*** Opening of AVAILABLE DATA ***
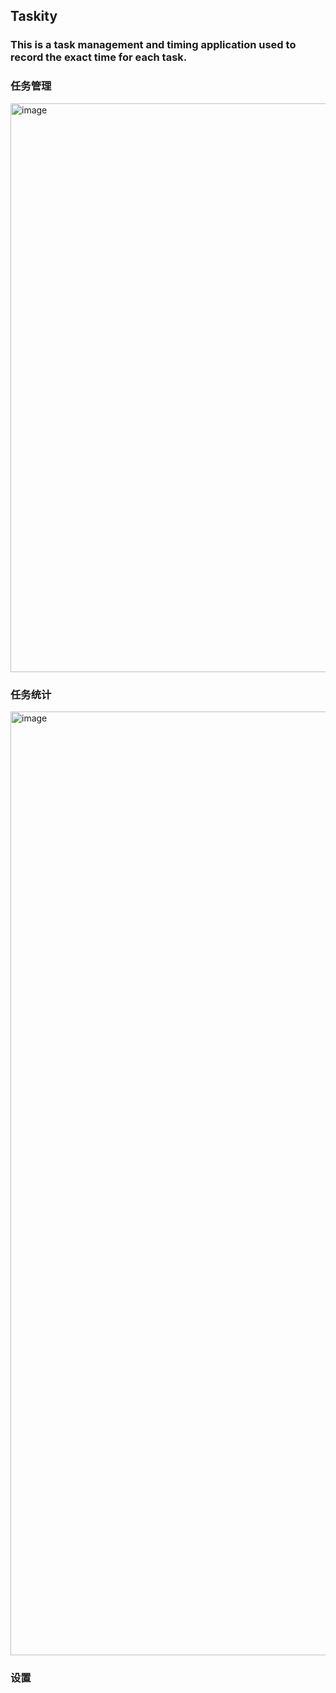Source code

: ## Taskity

### This is a task management and timing application used to record the exact time for each task.

### 任务管理
<img width="910" alt="image" src="https://github.com/user-attachments/assets/f12934ee-6ca5-4c87-aa3d-eb93f3bfefbd">

### 任务统计
<img width="1510" alt="image" src="https://github.com/user-attachments/assets/fd1b9dde-90a9-42db-9b70-9a6b063666c2">

### 设置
*** Close of AVAILABLE DATA ***
§ WHAT TO DO
Set down the material above exactly as written, but not the pictures.

§ ANSWER SECTION
Source code

: ## Taskity

### This is a task management and timing application used to record the exact time for each task.

### 任务管理
<img width="910" alt="image" src="https://github.com/user-attachments/assets/f12934ee-6ca5-4c87-aa3d-eb93f3bfefbd">

### 任务统计
<img width="1510" alt="image" src="https://github.com/user-attachments/assets/fd1b9dde-90a9-42db-9b70-9a6b063666c2">

### 设置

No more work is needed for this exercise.